A very disgusting post

If you are a guy, this is a female menses post, it is graphic, do not read if you are squeamish in any way shape or form.  If you're still reading at this point you have been warned.

I should have known what was wrong a long time ago. But being the stubborn, most famous 'in denial' person I know, I wouldn't allow my self to think it let alone admit it.  In letting my tight regimen of supplements, healthy foods no matter what they cost, and exercise routines slip by the wayside, I had let the devil in the front door.

Last week he took full possesssion (no not the head turning  vomit spewing type of possession).  My body went into full melt down mode and I landed in the hospital with a falling hematacrit score, blood running  unchecked from my (unknowingly) diseased uterus, and the headache/headcold from hell to boot.

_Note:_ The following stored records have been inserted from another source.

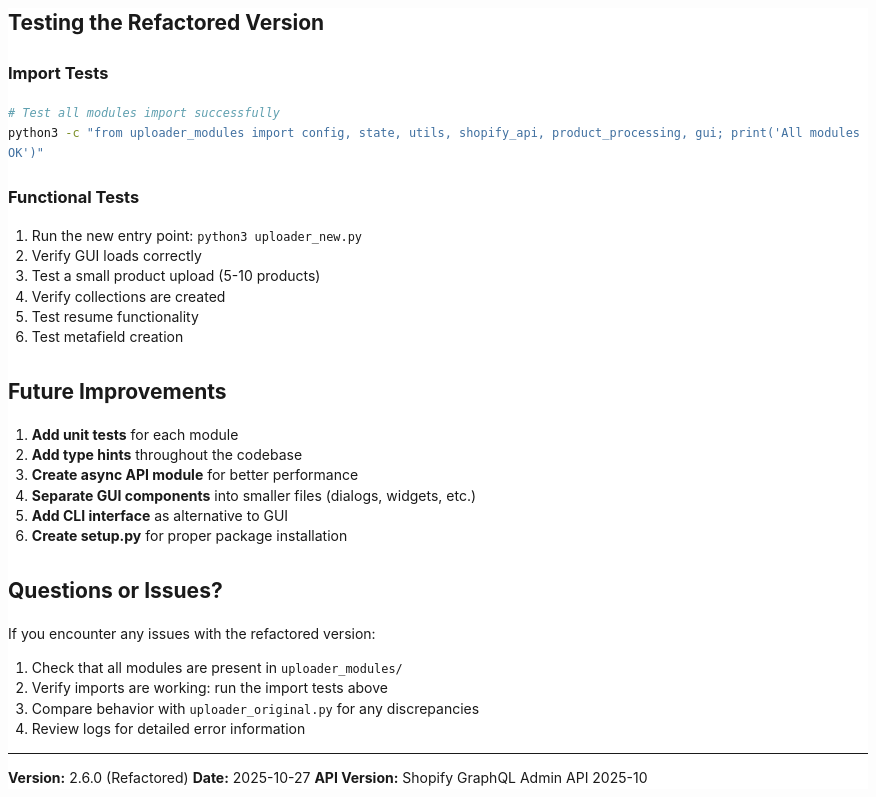 ## Testing the Refactored Version

### Import Tests
```bash
# Test all modules import successfully
python3 -c "from uploader_modules import config, state, utils, shopify_api, product_processing, gui; print('All modules OK')"
```

### Functional Tests
1. Run the new entry point: `python3 uploader_new.py`
2. Verify GUI loads correctly
3. Test a small product upload (5-10 products)
4. Verify collections are created
5. Test resume functionality
6. Test metafield creation

## Future Improvements

1. **Add unit tests** for each module
2. **Add type hints** throughout the codebase
3. **Create async API module** for better performance
4. **Separate GUI components** into smaller files (dialogs, widgets, etc.)
5. **Add CLI interface** as alternative to GUI
6. **Create setup.py** for proper package installation

## Questions or Issues?

If you encounter any issues with the refactored version:
1. Check that all modules are present in `uploader_modules/`
2. Verify imports are working: run the import tests above
3. Compare behavior with `uploader_original.py` for any discrepancies
4. Review logs for detailed error information

---

**Version:** 2.6.0 (Refactored)
**Date:** 2025-10-27
**API Version:** Shopify GraphQL Admin API 2025-10
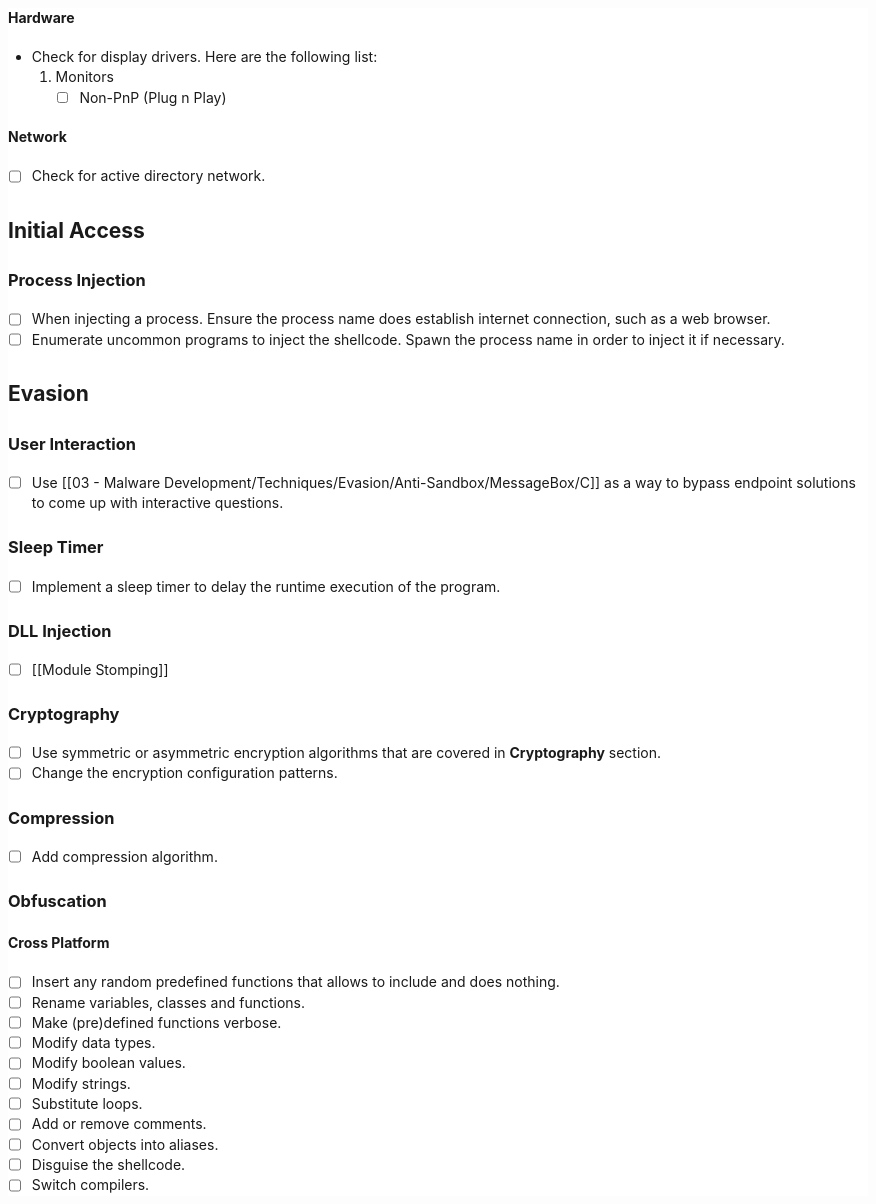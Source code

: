 #### Hardware

- Check for display drivers. Here are the following list:
	1. Monitors
		- [ ] Non-PnP (Plug n Play)

#### Network

- [ ] Check for active directory network.

## Initial Access

### Process Injection

- [ ] When injecting a process. Ensure the process name does establish internet connection, such as a web browser.
- [ ] Enumerate uncommon programs to inject the shellcode. Spawn the process name in order to inject it if necessary.

## Evasion

### User Interaction

- [ ] Use [[03 - Malware Development/Techniques/Evasion/Anti-Sandbox/MessageBox/C]] as a way to bypass endpoint solutions to come up with interactive questions.

### Sleep Timer

- [ ] Implement a sleep timer to delay the runtime execution of the program.

### DLL Injection

- [ ] [[Module Stomping]]

### Cryptography

- [ ] Use symmetric or asymmetric encryption algorithms that are covered in **Cryptography** section.
- [ ] Change the encryption configuration patterns.

### Compression

- [ ] Add compression algorithm.

### Obfuscation

#### Cross Platform

- [ ] Insert any random predefined functions that allows to include and does nothing.
- [ ] Rename variables, classes and functions.
- [ ] Make (pre)defined functions verbose.
- [ ] Modify data types.
- [ ] Modify boolean values.
- [ ] Modify strings.
- [ ] Substitute loops.
- [ ] Add or remove comments.
- [ ] Convert objects into aliases.
- [ ] Disguise the shellcode.
- [ ] Switch compilers.

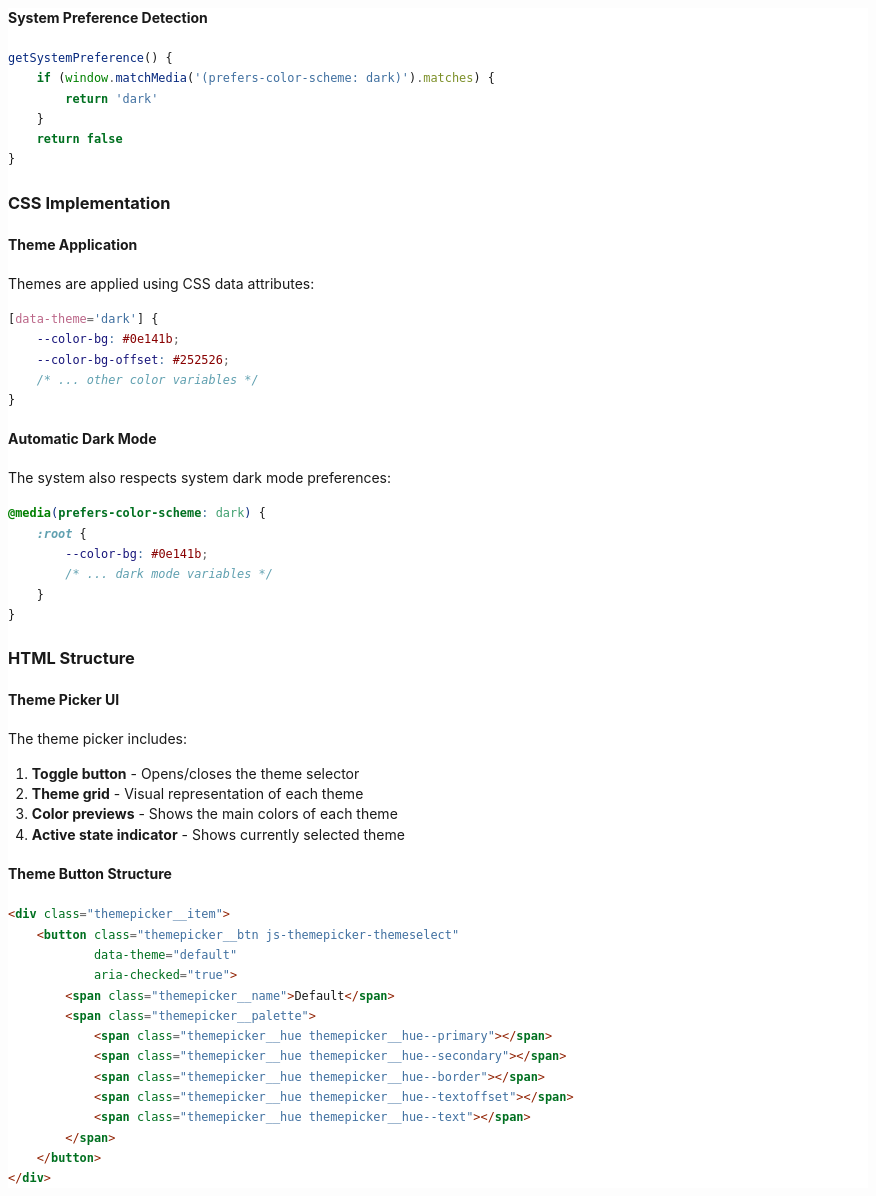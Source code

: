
 ```javascript
```

#### System Preference Detection

```javascript
getSystemPreference() {
    if (window.matchMedia('(prefers-color-scheme: dark)').matches) {
        return 'dark'
    }
    return false
}
```

### CSS Implementation

#### Theme Application

Themes are applied using CSS data attributes:

```css
[data-theme='dark'] {
    --color-bg: #0e141b;
    --color-bg-offset: #252526;
    /* ... other color variables */
}
```

#### Automatic Dark Mode

The system also respects system dark mode preferences:

```css
@media(prefers-color-scheme: dark) {
    :root {
        --color-bg: #0e141b;
        /* ... dark mode variables */
    }
}
```

### HTML Structure

#### Theme Picker UI

The theme picker includes:

1. **Toggle button** - Opens/closes the theme selector
2. **Theme grid** - Visual representation of each theme
3. **Color previews** - Shows the main colors of each theme
4. **Active state indicator** - Shows currently selected theme

#### Theme Button Structure

```html
<div class="themepicker__item">
    <button class="themepicker__btn js-themepicker-themeselect" 
            data-theme="default" 
            aria-checked="true">
        <span class="themepicker__name">Default</span>
        <span class="themepicker__palette">
            <span class="themepicker__hue themepicker__hue--primary"></span>
            <span class="themepicker__hue themepicker__hue--secondary"></span>
            <span class="themepicker__hue themepicker__hue--border"></span>
            <span class="themepicker__hue themepicker__hue--textoffset"></span>
            <span class="themepicker__hue themepicker__hue--text"></span>
        </span>
    </button>
</div>
```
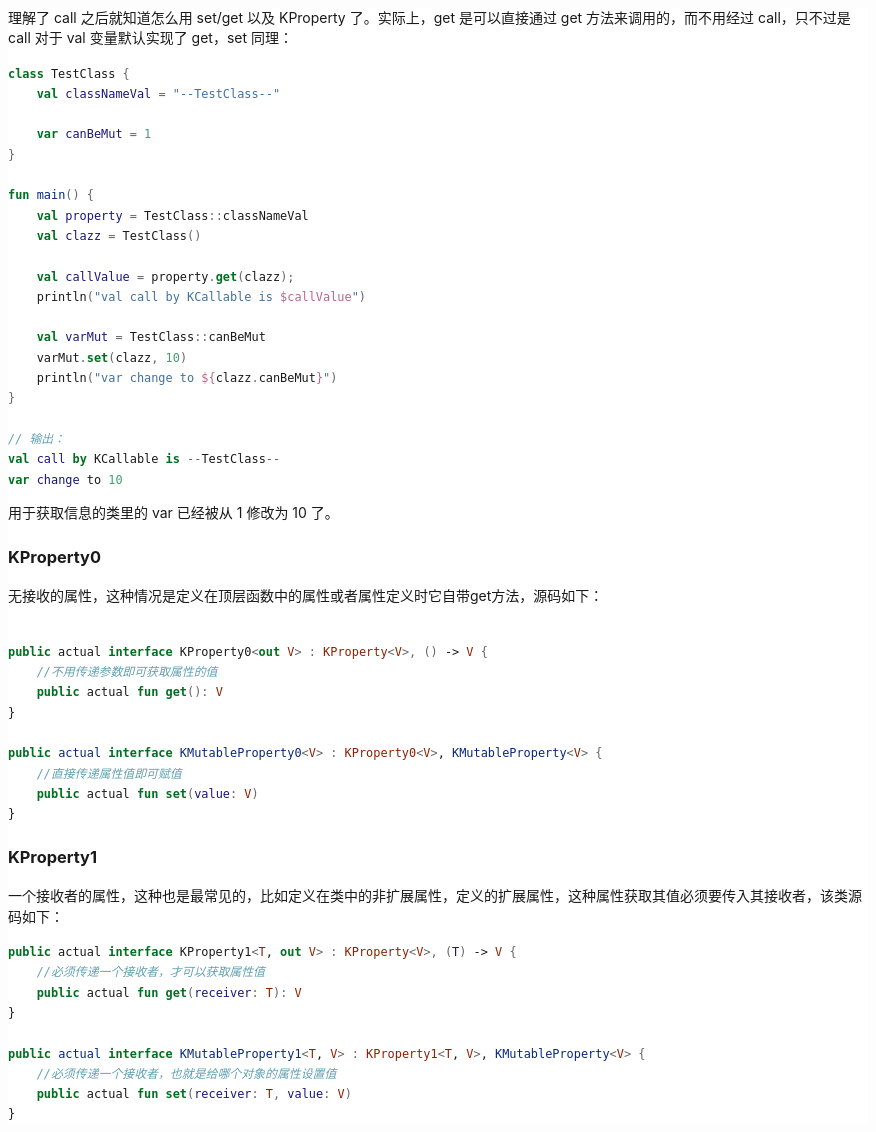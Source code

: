 理解了 call 之后就知道怎么用 set/get 以及 KProperty 了。实际上，get 是可以直接通过 get 方法来调用的，而不用经过 call，只不过是 call 对于 val 变量默认实现了 get，set 同理：

```kotlin
class TestClass {
    val classNameVal = "--TestClass--"

    var canBeMut = 1
}

fun main() {
    val property = TestClass::classNameVal
    val clazz = TestClass()

    val callValue = property.get(clazz);
    println("val call by KCallable is $callValue")

    val varMut = TestClass::canBeMut
    varMut.set(clazz, 10)
    println("var change to ${clazz.canBeMut}")
}

// 输出：
val call by KCallable is --TestClass--
var change to 10
```

用于获取信息的类里的 var 已经被从 1 修改为 10 了。

### KProperty0

无接收的属性，这种情况是定义在顶层函数中的属性或者属性定义时它自带get方法，源码如下：

```kotlin

public actual interface KProperty0<out V> : KProperty<V>, () -> V {
    //不用传递参数即可获取属性的值
    public actual fun get(): V
}

public actual interface KMutableProperty0<V> : KProperty0<V>, KMutableProperty<V> {
    //直接传递属性值即可赋值
    public actual fun set(value: V)
}
```

### KProperty1

一个接收者的属性，这种也是最常见的，比如定义在类中的非扩展属性，定义的扩展属性，这种属性获取其值必须要传入其接收者，该类源码如下：

```kotlin
public actual interface KProperty1<T, out V> : KProperty<V>, (T) -> V {
    //必须传递一个接收者，才可以获取属性值
    public actual fun get(receiver: T): V
}

public actual interface KMutableProperty1<T, V> : KProperty1<T, V>, KMutableProperty<V> {
    //必须传递一个接收者，也就是给哪个对象的属性设置值
    public actual fun set(receiver: T, value: V)
}
```
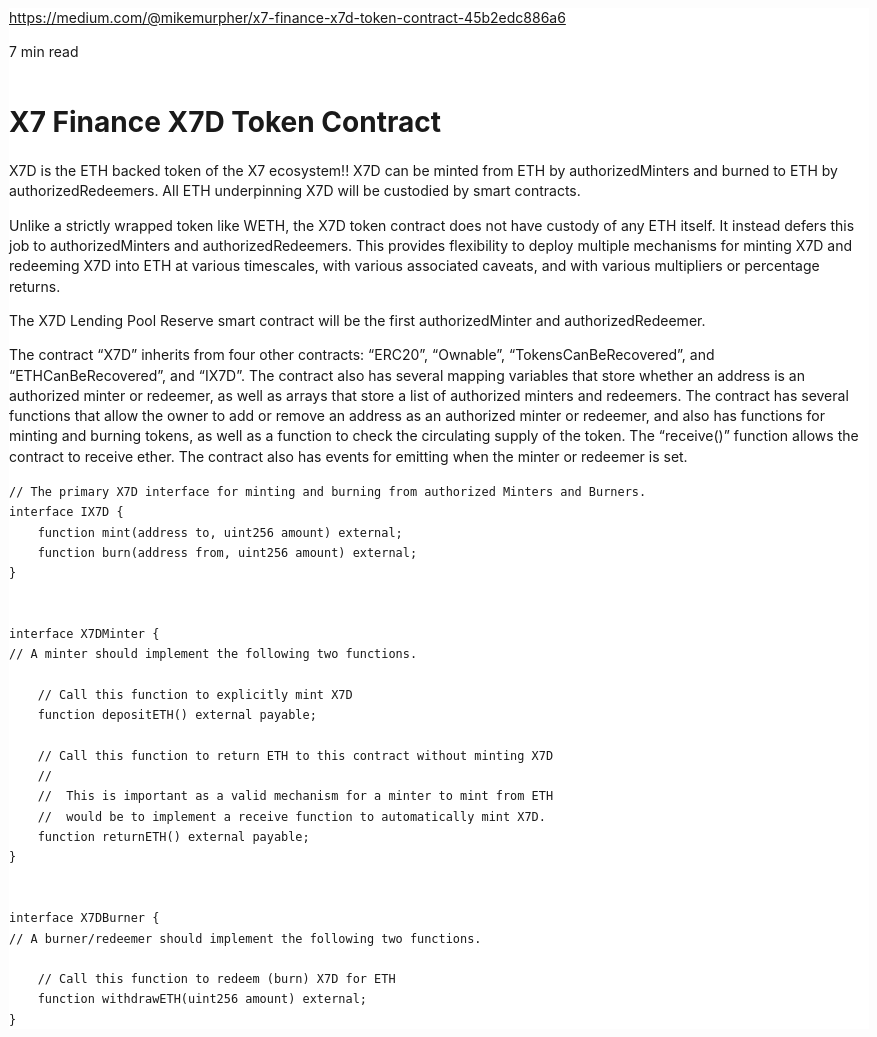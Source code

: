 https://medium.com/@mikemurpher/x7-finance-x7d-token-contract-45b2edc886a6

7 min read

# X7 Finance X7D Token Contract

X7D is the ETH backed token of the X7 ecosystem!! X7D can be minted from ETH by authorizedMinters and burned to ETH by authorizedRedeemers.
All ETH underpinning X7D will be custodied by smart contracts.

Unlike a strictly wrapped token like WETH, the X7D token contract does not have custody of any ETH itself. It instead defers this job to authorizedMinters and authorizedRedeemers. This provides flexibility to deploy multiple mechanisms for minting X7D and redeeming X7D into ETH at various timescales, with various associated caveats, and with various multipliers or percentage returns.

The X7D Lending Pool Reserve smart contract will be the first authorizedMinter and authorizedRedeemer.

The contract “X7D” inherits from four other contracts: “ERC20”, “Ownable”, “TokensCanBeRecovered”, and “ETHCanBeRecovered”, and “IX7D”. The contract also has several mapping variables that store whether an address is an authorized minter or redeemer, as well as arrays that store a list of authorized minters and redeemers. The contract has several functions that allow the owner to add or remove an address as an authorized minter or redeemer, and also has functions for minting and burning tokens, as well as a function to check the circulating supply of the token. The “receive()” function allows the contract to receive ether. The contract also has events for emitting when the minter or redeemer is set.

```solidity
// The primary X7D interface for minting and burning from authorized Minters and Burners.
interface IX7D {
    function mint(address to, uint256 amount) external;
    function burn(address from, uint256 amount) external;
}


interface X7DMinter {
// A minter should implement the following two functions.

    // Call this function to explicitly mint X7D
    function depositETH() external payable;

    // Call this function to return ETH to this contract without minting X7D
    //
    //  This is important as a valid mechanism for a minter to mint from ETH
    //  would be to implement a receive function to automatically mint X7D.
    function returnETH() external payable;
}


interface X7DBurner {
// A burner/redeemer should implement the following two functions.

    // Call this function to redeem (burn) X7D for ETH
    function withdrawETH(uint256 amount) external;
}
```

I spent two and a half days in the hospital on IV to keep my body pumped full of fluid, received 1 transfusion, and a D&C.  And I still had the headache from hell, turns out I'm sensitive to the antibiotics I was given plus the side effects of the antibiotics was...guess what....headache.

I kept going over and over in my head, between  he skull splitting throbs,  how did I get into this shape?  My period had been light, and utterly predictable.  My new gynecologist had the answer.  My body hadn't been getting the signal to release my uterine lining so what i got was a light regular period and a huge build up of lining until it couldn't hold any more resulting in bleeds/spotting which became worse the longer I was on my feet, then it started shedding some of the excess lining which occurred every single time I moved.  Not small pieces either, CHUNKS, great big fist sized CHUNKS.

I bleed through 40 Always Infinity overnight pads in less than 24 hours.  Tampons?  Forget it, they just came right back out.

I was half asleep (more like unconscious) when the gynecologist on call came in to have a look at me.  A couple of hours later I awakened in recovery with the news that I had multiple HUGE fibroids, she had removed a huge amount of uterine lining and that she was shocked I hadn't had more problems than I had.

I accredit that to trying to live a healthy lifestyle but I forgot that at my age I have to be ever vigile.  I'm no spring chicken.  My female family history isn't stellar in regards to vaginal/uterine health and I should have been paying better attention.

That said, my next step is one of 3 choices, fibroid embolization, uterine ablation, or hysterectomy.  I 'd prefer to go in that order.  Hormone therapy/birth control is off the table as the side effects can be as bad as the problem itself.

I came away tired, bloated (to the tune of 20 pounds TWENTY!) my feet didn't even fit into the shoes I'd worn into the hospital, eesh! and ready to tackle the problem head on.  I'm just not sure of the approach and I don't like uncertainty.  I know as many people happy that they'd had a hysterectomy as those who regret the decision.  As much as I regret the decision to have my tubes tied, I'm thinking the later 2 of the three choices will only worsen the regret.

Wednesday, the day before Thanksgiving,  is decision day and I hope I make the right one.

Wednesday, November 9, 2011

UGh. I hate cold.

My goal is determined.  I started working on my book.  I have mixed feelings about it since I've been in epic fail mode of  late.

I'm just going to plunge ahead and get back on track.  The book is actually going well despite my misgivings.

I still don't feel well and this dreary cold damp fall is not doing anything to help my mood.  Seasonal Affective disorder much?

Actually it may be the lack of sunshine which may mean a membership at the local tanning beds.  I've been tempted to  try the infrared sauna and body wraps are beginning to appeal to me again so yeah, salon here I come.  It may be the bump I need to get back on track as well as beginning to work on my book.